_Problem statement_. On how many lines of the records below does the string "headers" appear? Reply with only the number.

_The records_.
++++++++++
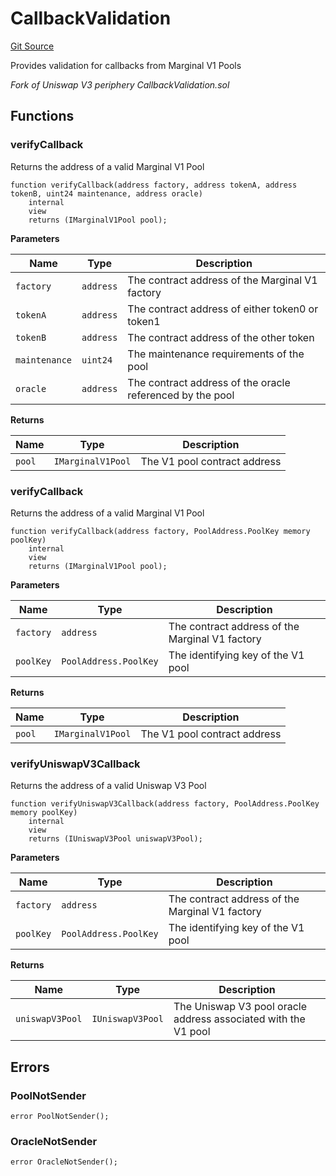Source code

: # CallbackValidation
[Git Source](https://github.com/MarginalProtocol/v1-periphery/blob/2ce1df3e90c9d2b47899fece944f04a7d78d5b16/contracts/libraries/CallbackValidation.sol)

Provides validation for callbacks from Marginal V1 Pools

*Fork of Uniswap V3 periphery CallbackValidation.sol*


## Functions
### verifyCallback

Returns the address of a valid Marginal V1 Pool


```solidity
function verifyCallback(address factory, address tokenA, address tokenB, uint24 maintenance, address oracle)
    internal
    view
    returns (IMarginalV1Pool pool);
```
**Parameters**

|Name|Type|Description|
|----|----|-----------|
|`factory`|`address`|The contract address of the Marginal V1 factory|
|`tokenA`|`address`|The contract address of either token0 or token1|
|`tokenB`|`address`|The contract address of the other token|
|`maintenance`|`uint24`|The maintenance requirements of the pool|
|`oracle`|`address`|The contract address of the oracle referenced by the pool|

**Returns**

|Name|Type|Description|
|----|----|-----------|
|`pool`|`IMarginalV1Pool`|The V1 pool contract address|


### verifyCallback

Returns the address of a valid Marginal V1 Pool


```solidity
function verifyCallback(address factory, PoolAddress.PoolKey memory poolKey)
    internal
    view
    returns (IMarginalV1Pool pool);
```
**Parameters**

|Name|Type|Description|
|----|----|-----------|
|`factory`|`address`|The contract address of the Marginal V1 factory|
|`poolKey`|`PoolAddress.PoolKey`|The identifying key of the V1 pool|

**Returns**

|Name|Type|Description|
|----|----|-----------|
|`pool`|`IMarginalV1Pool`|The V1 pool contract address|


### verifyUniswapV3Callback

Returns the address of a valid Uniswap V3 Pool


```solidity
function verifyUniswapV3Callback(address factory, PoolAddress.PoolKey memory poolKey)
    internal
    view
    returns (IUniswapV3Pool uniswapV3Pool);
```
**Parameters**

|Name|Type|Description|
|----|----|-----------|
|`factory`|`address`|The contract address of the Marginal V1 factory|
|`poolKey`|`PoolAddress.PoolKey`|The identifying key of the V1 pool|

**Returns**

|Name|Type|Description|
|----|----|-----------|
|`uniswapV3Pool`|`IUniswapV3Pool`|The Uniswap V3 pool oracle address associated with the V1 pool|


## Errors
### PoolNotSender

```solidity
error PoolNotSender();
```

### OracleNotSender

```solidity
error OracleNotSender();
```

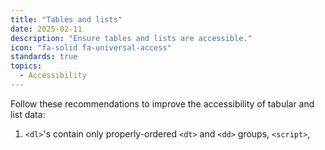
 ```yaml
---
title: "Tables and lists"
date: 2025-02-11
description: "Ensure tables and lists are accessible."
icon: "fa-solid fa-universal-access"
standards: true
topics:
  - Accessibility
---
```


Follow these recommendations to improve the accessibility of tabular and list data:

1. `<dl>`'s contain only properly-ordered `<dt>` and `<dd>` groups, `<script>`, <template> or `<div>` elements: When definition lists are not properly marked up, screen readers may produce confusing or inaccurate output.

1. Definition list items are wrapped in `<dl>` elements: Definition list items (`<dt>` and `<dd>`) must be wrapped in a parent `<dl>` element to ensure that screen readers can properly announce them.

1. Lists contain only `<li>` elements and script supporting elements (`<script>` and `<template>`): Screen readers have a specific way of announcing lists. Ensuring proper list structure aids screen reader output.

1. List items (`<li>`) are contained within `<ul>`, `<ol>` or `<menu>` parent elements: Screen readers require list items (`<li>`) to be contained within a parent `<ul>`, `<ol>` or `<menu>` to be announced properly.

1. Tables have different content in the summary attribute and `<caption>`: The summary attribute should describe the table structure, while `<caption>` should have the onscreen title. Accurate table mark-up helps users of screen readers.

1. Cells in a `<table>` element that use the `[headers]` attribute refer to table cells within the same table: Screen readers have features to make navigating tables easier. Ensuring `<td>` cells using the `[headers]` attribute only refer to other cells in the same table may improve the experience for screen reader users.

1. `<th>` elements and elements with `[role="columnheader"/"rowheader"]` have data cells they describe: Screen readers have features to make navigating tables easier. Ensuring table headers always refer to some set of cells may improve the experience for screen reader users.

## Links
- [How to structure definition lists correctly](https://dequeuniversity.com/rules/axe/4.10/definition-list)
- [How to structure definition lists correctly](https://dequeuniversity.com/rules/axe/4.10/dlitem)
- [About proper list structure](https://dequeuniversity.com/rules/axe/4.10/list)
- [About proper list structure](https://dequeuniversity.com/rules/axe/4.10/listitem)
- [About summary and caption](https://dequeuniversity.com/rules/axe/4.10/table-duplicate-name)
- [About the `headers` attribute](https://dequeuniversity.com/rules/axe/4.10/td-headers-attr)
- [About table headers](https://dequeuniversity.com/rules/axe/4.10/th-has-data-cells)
++++++++++
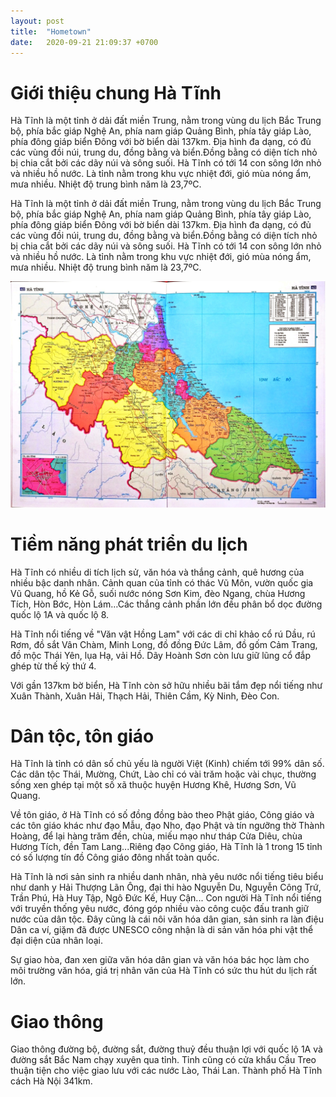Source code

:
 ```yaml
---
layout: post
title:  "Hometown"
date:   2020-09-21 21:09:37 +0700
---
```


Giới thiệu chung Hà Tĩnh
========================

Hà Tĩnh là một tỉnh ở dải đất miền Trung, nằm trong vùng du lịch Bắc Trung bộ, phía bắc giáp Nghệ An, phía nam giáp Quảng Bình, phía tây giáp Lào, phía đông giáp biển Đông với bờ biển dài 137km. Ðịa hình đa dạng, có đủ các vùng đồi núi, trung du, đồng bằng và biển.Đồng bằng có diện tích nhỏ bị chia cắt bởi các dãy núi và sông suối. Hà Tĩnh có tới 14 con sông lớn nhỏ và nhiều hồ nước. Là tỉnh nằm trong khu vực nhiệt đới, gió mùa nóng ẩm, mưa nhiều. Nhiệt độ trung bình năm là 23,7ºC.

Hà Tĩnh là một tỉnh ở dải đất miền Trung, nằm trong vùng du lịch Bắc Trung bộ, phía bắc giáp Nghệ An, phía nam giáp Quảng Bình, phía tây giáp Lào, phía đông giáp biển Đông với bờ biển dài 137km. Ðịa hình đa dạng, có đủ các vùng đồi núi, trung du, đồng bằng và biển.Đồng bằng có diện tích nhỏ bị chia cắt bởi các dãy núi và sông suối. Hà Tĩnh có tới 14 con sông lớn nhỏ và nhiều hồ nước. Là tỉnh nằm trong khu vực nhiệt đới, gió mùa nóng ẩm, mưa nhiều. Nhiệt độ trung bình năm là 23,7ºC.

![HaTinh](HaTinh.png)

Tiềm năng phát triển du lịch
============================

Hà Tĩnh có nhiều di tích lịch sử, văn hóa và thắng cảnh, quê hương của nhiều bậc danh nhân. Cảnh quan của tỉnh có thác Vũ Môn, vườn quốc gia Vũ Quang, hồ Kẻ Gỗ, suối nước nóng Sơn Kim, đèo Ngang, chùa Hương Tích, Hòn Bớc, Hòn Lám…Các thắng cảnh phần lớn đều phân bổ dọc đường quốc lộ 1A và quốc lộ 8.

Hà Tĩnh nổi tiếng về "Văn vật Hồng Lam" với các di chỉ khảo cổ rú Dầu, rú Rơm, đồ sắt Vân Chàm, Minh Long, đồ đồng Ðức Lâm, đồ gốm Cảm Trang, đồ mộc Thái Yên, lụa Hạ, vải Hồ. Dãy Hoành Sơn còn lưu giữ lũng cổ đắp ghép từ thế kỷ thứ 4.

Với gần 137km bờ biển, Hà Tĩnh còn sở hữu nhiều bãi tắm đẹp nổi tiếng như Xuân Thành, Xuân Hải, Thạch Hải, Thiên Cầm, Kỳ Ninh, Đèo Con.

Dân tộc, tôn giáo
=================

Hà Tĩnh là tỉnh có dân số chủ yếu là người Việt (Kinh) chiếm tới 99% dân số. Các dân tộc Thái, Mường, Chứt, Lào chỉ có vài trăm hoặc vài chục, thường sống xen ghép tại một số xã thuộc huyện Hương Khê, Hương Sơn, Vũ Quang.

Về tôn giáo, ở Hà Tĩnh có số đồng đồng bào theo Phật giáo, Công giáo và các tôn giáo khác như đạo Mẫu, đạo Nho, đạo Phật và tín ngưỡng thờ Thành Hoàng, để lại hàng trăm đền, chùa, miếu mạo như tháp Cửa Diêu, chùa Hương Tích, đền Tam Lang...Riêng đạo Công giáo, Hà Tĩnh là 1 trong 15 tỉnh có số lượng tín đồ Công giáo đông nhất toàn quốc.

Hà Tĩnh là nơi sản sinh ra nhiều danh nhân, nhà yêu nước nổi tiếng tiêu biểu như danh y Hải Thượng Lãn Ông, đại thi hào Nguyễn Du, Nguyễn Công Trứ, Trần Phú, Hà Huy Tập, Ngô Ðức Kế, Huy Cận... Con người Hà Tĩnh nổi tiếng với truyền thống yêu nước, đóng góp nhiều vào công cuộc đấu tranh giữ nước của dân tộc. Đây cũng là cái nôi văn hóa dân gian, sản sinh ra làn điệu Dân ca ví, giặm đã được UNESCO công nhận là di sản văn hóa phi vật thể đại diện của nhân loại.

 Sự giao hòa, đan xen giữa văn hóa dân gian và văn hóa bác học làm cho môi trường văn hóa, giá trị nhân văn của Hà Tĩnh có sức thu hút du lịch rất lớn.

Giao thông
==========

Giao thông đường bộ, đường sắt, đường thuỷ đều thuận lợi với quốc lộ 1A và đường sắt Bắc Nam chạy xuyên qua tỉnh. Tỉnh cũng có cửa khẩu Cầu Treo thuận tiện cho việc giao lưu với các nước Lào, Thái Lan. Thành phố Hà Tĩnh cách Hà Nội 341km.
++++++++++
_Answer area_. 4